The standard answer
10–20% of tank volume, every 1–2 weeks. That's the textbook recommendation. It's also fine for the vast majority of reef tanks.
What water changes actually do
- Replenish trace elements — calcium, magnesium, iodine, etc. that get consumed
- Export accumulated waste — nitrates, phosphates, organic byproducts that build up
- Stabilize alkalinity — fresh saltwater resets buffering capacity
If you're heavy-dosing two-part or running a calcium reactor, water changes become more about #2 and less about #1.
Doing it right
- Mix saltwater 24+ hours ahead. Salt needs to fully dissolve and pH/alk needs to stabilize. Mixing fresh and dumping in immediately stresses livestock.
- Match temperature. Within 1°F of tank temp at the moment of replacement.
- Match salinity. Test the new water with a refractometer before adding.
- Don't blast the rockwork. Drain slowly to keep detritus suspended for export, then refill against the side glass to avoid disturbing the aquascape.

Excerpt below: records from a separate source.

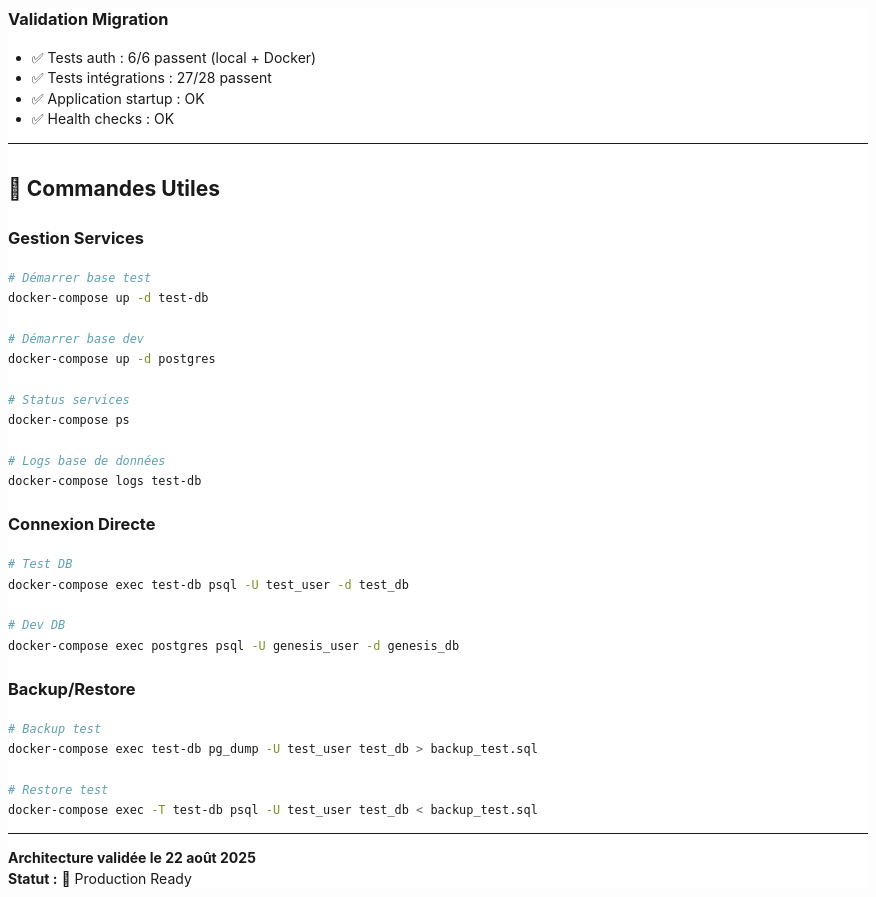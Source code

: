 ### **Validation Migration**
- ✅ Tests auth : 6/6 passent (local + Docker)
- ✅ Tests intégrations : 27/28 passent
- ✅ Application startup : OK
- ✅ Health checks : OK

---

## 🔄 **Commandes Utiles**

### **Gestion Services**
```bash
# Démarrer base test
docker-compose up -d test-db

# Démarrer base dev
docker-compose up -d postgres

# Status services
docker-compose ps

# Logs base de données
docker-compose logs test-db
```

### **Connexion Directe**
```bash
# Test DB
docker-compose exec test-db psql -U test_user -d test_db

# Dev DB  
docker-compose exec postgres psql -U genesis_user -d genesis_db
```

### **Backup/Restore**
```bash
# Backup test
docker-compose exec test-db pg_dump -U test_user test_db > backup_test.sql

# Restore test
docker-compose exec -T test-db psql -U test_user test_db < backup_test.sql
```

---

**Architecture validée le 22 août 2025**  
**Statut :** 🎯 Production Ready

When water changes aren't enough
If you're seeing nitrate climb above 20 ppm or phosphate above 0.1 ppm despite weekly water changes, the system is overstocked or overfed. Water changes can't keep up with input. Address the source: feed less, stock less, or add nutrient export (skimmer, refugium, GFO, biopellets).
The "no water change" debate
Some advanced reefers run no-water-change systems with extensive automation. This works only with mature systems, comprehensive testing, and disciplined dosing. It is not a beginner approach. For your first 1–2 years, do water changes.